Normalised computational cost for the A-\(\hbox {C}_{3}\hbox {H}_{8}\) case (left—208 mesh adaptations), B-\(\hbox {C}_{3}\hbox {H}_{8}\) case (middle—222 mesh adaptations) and B-\(\hbox {H}_{2}\) case (right—243 mesh adaptations)

Of course, the computational cost savings are highly dependent on the type of configuration studied. In the Sydney experiments, the flame rapidly takes up a large part of the chamber. Higher savings would be observed in more favourable configurations, where the flame is more compact and the vortices are very localised in small regions of the domain, as in the experimental configurations studied by Boeck et al. (2016), for example. This complex larger-scale case was studied by Vanbersel et al. (2023) using the same methodology, showing computational cost savings of up to 88%. The size of the static mesh chosen for comparison with the AMR simulations also impacts the cost savings: the finer the resolution of the static mesh, the greater the potential savings with AMR.

6 Conclusion

In this work, a systematic and user-independent mesh adaptation method, called TFP-AMR (Turbulent Flame Propagation-AMR), has been presented. It uses the AMR libraries MMG3D and kalpaTARU, with unstructured tetrahedral meshes. This method is used to perform LES of deflagrations in complex, confined and obstructed geometries. It shows promising results on several test cases, without requiring any modification from the user: (1) a 3-D propagating flame, with a computational cost reduction of 80% compared to a reference simulation performed on a static mesh; (2) a 2-D vortex advection, with a computational cost reduction of 94%; (3) a 2-D thickened flame/vortex interaction, with a computational cost reduction between 74% and 88% and (4) three deflagration scenarios in obstructed geometries with different fuels, for a computational cost reduction between 32 and 64%. All simulations have shown the capability of the method to retrieve precise results for a lower cost.

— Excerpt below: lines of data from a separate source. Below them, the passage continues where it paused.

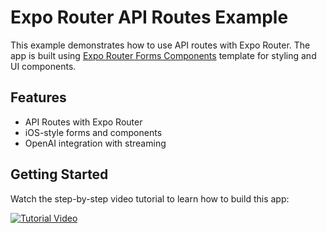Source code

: # Expo Router API Routes Example

This example demonstrates how to use API routes with Expo Router. The app is built using [Expo Router Forms Components](https://github.com/EvanBacon/expo-router-forms-components) template for styling and UI components.

## Features

- API Routes with Expo Router
- iOS-style forms and components
- OpenAI integration with streaming

## Getting Started

Watch the step-by-step video tutorial to learn how to build this app:

[![Tutorial Video](https://img.youtube.com/vi/2_UzR1wdimI/0.jpg)](https://youtu.be/2_UzR1wdimI)

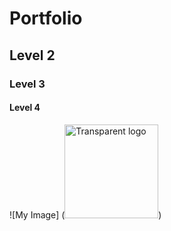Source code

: # Portfolio
## Level 2
### Level 3
#### Level 4
![My Image] (<img width="150" alt="Transparent logo" src="https://github.com/user-attachments/assets/de0e28db-03ad-4a0c-b02e-d4f3ed0c4b5c" />)

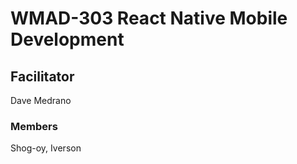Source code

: # WMAD-303 React Native Mobile Development

## Facilitator
Dave Medrano

### Members
Shog-oy, Iverson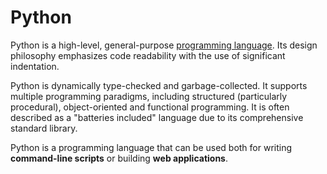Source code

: # Python

Python is a high-level, general-purpose [programming language](/wiki/programming%20language). Its design philosophy emphasizes code readability with the use of significant indentation.

Python is dynamically type-checked and garbage-collected. It supports multiple programming paradigms, including structured (particularly procedural), object-oriented and functional programming. It is often described as a "batteries included" language due to its comprehensive standard library.

Python is a programming language that can be used both for writing **command-line scripts** or building **web applications**.
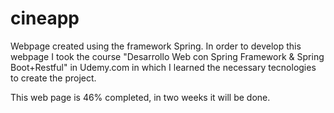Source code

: # cineapp

Webpage created using the framework Spring. 
In order to develop this webpage I took the course "Desarrollo Web con Spring Framework & Spring Boot+Restful" 
in Udemy.com in which I learned the necessary tecnologies to create the project.

This web page is 46% completed, in two weeks it will be done.
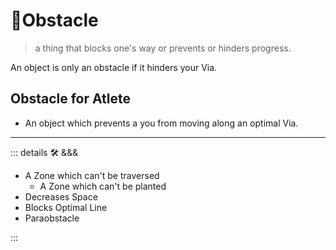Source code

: # 🔻<via>Obstacle</via>

> a thing that blocks one's way or prevents or hinders progress.

An object is only an obstacle if it hinders your Via.

## Obstacle for Atlete

- An object which prevents a you from moving along an optimal Via.

---

<!-- =================================================== -->
<!-- =================================================== -->
<!-- =================================================== -->
<!-- =================================================== -->
<!-- =================================================== -->
::: details 🛠 <dev>&&&</dev>

- A Zone which can't be traversed
    - A Zone which can't be planted
- Decreases Space
- Blocks Optimal Line
- Paraobstacle

:::
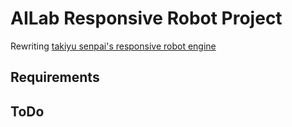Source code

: # AILab Responsive Robot Project
Rewriting [takiyu senpai's responsive robot engine](https://github.com/takiyu/resp-robot)

## Requirements

## ToDo
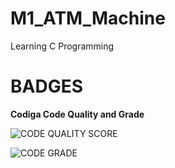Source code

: <h1>M1_ATM_Machine
  </h1>
  Learning C Programming
  
  
  
  
  <h1>BADGES</h1>
  <b>Codiga Code Quality and Grade</b>
  
  
  ![CODE QUALITY SCORE](https://api.codiga.io/project/31156/score/svg)
  
  ![CODE GRADE](https://api.codiga.io/project/31156/status/svg)
  
  
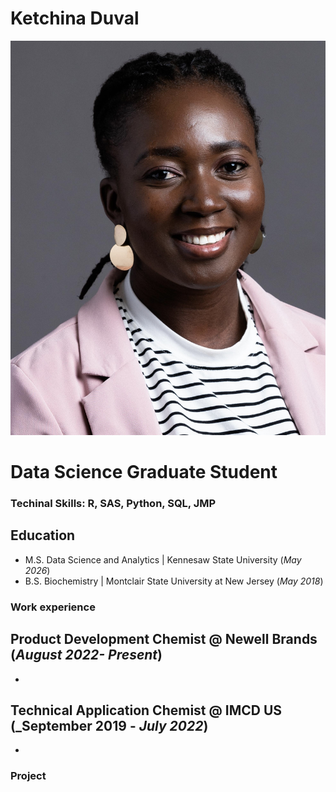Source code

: # Ketchina Duval
![alt_text_here](Picture/8AC1FFEC-97F3-4328-9C34-CFE1C98E366D_1_201_a.jpeg)
# Data Science Graduate Student

### Techinal Skills: R, SAS, Python, SQL, JMP

## Education
- M.S. Data Science and Analytics | Kennesaw State University (_May 2026_)
- B.S. Biochemistry | Montclair State University at New Jersey (_May 2018_)

### Work experience
**Product Development Chemist @ Newell Brands (_August 2022- Present_)**
-
-

**Technical Application Chemist @ IMCD US (_September 2019 - _July 2022_)**
-
-

### Project
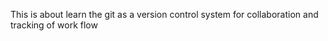 This is about learn the git as a version control system for collaboration and tracking of work flow
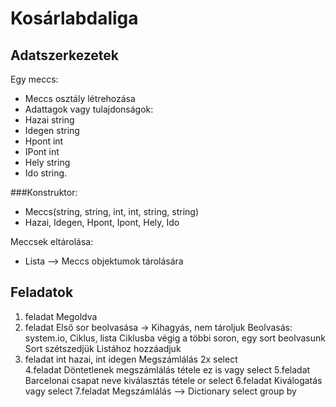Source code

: ﻿# Kosárlabdaliga

## Adatszerkezetek

Egy meccs:
- Meccs osztály létrehozása
- Adattagok vagy tulajdonságok: 
- Hazai string
- Idegen string
- Hpont int
- IPont int
- Hely string
- Ido string.

###Konstruktor:
- Meccs(string, string, int, int, string, string)
- Hazai, Idegen, Hpont, Ipont, Hely, Ido

Meccsek eltárolása:
- Lista --> Meccs objektumok tárolására

## Feladatok

  1. feladat
Megoldva
   2. feladat
Első sor beolvasása -> Kihagyás, nem tároljuk
Beolvasás: system.io, Ciklus, lista
Ciklusba végig a többi soron, egy sort beolvasunk
Sort szétszedjük
Listához hozzáadjuk
   3. feladat
int hazai, int idegen
Megszámlálás 2x
select  
    4.feladat
Döntetlenek megszámlálás tétele ez is vagy select
    5.feladat
Barcelonai csapat neve
kiválasztás tétele or select
    6.feladat
Kiválogatás vagy select
    7.feladat
Megszámlálás --> Dictionary
select group by


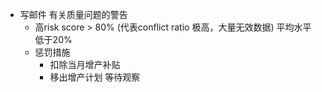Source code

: - 写邮件 有关质量问题的警告
	- 高risk score > 80% (代表conflict ratio 极高，大量无效数据) 平均水平 低于20%
	- 惩罚措施
		- 扣除当月增产补贴
		- 移出增产计划 等待观察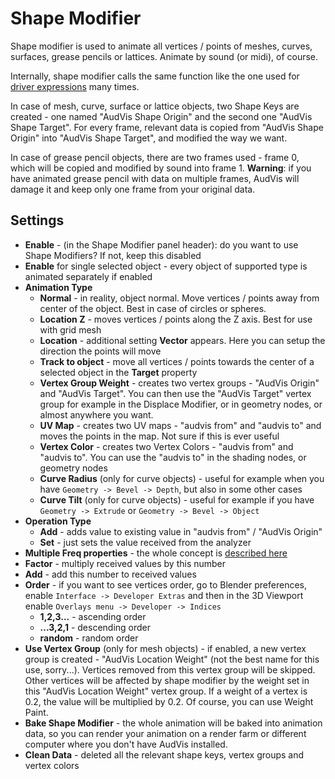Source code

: # Shape Modifier

Shape modifier is used to animate all vertices / points of meshes, curves, surfaces, grease pencils or lattices. Animate
by sound (or midi), of course.

Internally, shape modifier calls the same function like the one used for [driver expressions](./drivers.md) many times.

In case of mesh, curve, surface or lattice objects, two Shape Keys are created - one named "AudVis Shape Origin" and the
second one "AudVis Shape Target". For every frame, relevant data is copied from "AudVis Shape Origin" into "AudVis Shape
Target", and modified the way we want.

In case of grease pencil objects, there are two frames used - frame 0, which will be copied and modified by sound into
frame 1. **Warning**: if you have animated grease pencil with data on multiple frames, AudVis will damage it and keep
only one frame from your original data.

## Settings

- **Enable** - (in the Shape Modifier panel header): do you want to use Shape Modifiers? If not, keep this disabled
- **Enable** for single selected object - every object of supported type is animated separately if enabled
- **Animation Type**
    - **Normal** - in reality, object normal. Move vertices / points away from center of the object. Best in case of
      circles or spheres.
    - **Location Z** - moves vertices / points along the Z axis. Best for use with grid mesh
    - **Location** - additional setting **Vector** appears. Here you can setup the direction the points will move
    - **Track to object** - move all vertices / points towards the center of a selected object in the **Target**
      property
    - **Vertex Group Weight** - creates two vertex groups - "AudVis Origin" and "AudVis Target". You can then use the
      "AudVis Target" vertex group for example in the Displace Modifier, or in geometry nodes, or almost anywhere you
      want.
    - **UV Map** - creates two UV maps - "audvis from" and "audvis to" and moves the points in the map. Not sure if this
      is ever useful
    - **Vertex Color** - creates two Vertex Colors - "audvis from" and "audvis to". You can use the "audvis to" in the
      shading nodes, or geometry nodes
    - **Curve Radius** (only for curve objects) - useful for example when you have `Geometry -> Bevel -> Depth`, but
      also in some other cases
    - **Curve Tilt** (only for curve objects) - useful for example if you have `Geometry -> Extrude`
      or `Geometry -> Bevel -> Object`
- **Operation Type**
    - **Add** - adds value to existing value in "audvis from" / "AudVis Origin"
    - **Set** - just sets the value received from the analyzer
- **Multiple Freq properties** - the whole concept is [described here](./freq-sequencing.md)
- **Factor** - multiply received values by this number
- **Add** - add this number to received values
- **Order** - if you want to see vertices order, go to Blender preferences, enable `Interface -> Developer Extras` and
  then in the 3D Viewport enable `Overlays menu -> Developer -> Indices`
    - **1,2,3...** - ascending order
    - **...3,2,1** - descending order
    - **random** - random order
- **Use Vertex Group** (only for mesh objects) - if enabled, a new vertex group is created - "AudVis Location Weight"
  (not the best name for this use, sorry...). Vertices removed from this vertex group will be skipped. Other vertices
  will be affected by shape modifier by the weight set in this "AudVis Location Weight" vertex group. If a weight of a
  vertex is 0.2, the value will be multiplied by 0.2. Of course, you can use Weight Paint.
- **Bake Shape Modifier** - the whole animation will be baked into animation data, so you can render your animation on a
  render farm or different computer where you don't have AudVis installed.
- **Clean Data** - deleted all the relevant shape keys, vertex groups and vertex colors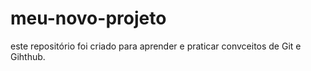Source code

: # meu-novo-projeto

este repositório foi criado para aprender e praticar convceitos de Git e Gihthub.
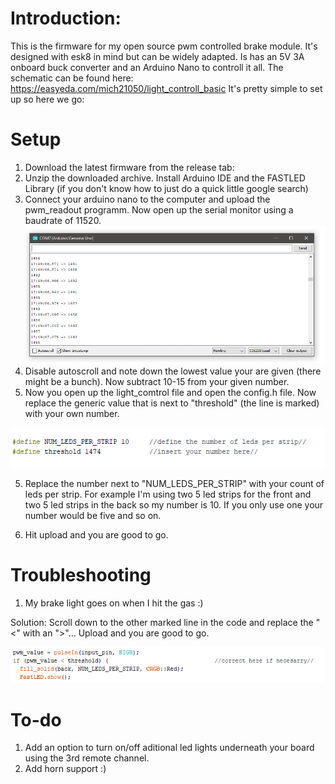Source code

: # Introduction:
This is the firmware for my open source pwm controlled brake module. It's designed with esk8 in mind but can be widely adapted.
Is has an 5V 3A onboard buck converter and an Arduino Nano to controll it all. 
The schematic can be found here:  https://easyeda.com/mich21050/light_controll_basic
It's pretty simple to set up so here we go:

# Setup
1) Download the latest firmware from the release tab: 
2) Unzip the downloaded archive. Install Arduino IDE and the FASTLED Library (if you don't know how to just do a quick little google search)
3) Connect your arduino nano to the computer and upload the pwm_readout programm. Now open up the serial monitor using a baudrate of 11520.
![Screenshot_1](https://github.com/Mich21050/Brake_Lights/blob/master/Pictures/Screenshot_1.png)
4) Disable autoscroll and note down the lowest value your are given (there might be a bunch). Now subtract 10-15 from your given number.
5) Now you open up the light_comtrol file and open the config.h file.  Now replace the generic value that is next to "threshold" (the line is marked) with your own number.

![1png](https://github.com/Mich21050/Brake_Lights/blob/master/Pictures/1png.png)

5) Replace the number next to "NUM_LEDS_PER_STRIP" with your count of leds per strip. For example I'm using two 5 led strips for the front and two 5 led strips in the back so my number is 10. If you only use one your number would be five and so on.

6) Hit upload and you are good to go.


# Troubleshooting
1) My brake light goes on when I hit the gas :)

Solution: Scroll down to the other marked line in the code and replace the "<" with an ">"... Upload and you are good to go. 

![2png](https://github.com/Mich21050/Brake_Lights/blob/master/Pictures/2.png)



# To-do
1) Add an option to turn on/off aditional led lights underneath your board using the 3rd remote channel.
2) Add horn support :)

The methodology used in this work is most adapted to deflagrations in confined and obstructed geometries, where the two physical phenomena of interest are the flame and the vortices. For other physics of interest, the proposed method can be easily extended by building suitable sensors and criteria in an analogous feature-based fashion. The approach could also be extrapolated to other mesh topologies. In the present method, a minimum number of parameters are left for the user to determine. Overall, they do not significantly affect the accuracy of the results, but may have slight room for improving the computational cost, depending on the use case. This method offers the possibility to compute complex and larger-scale configurations for a largely reduced computational cost, either in LES or DNS, and can be implemented with any AMR library.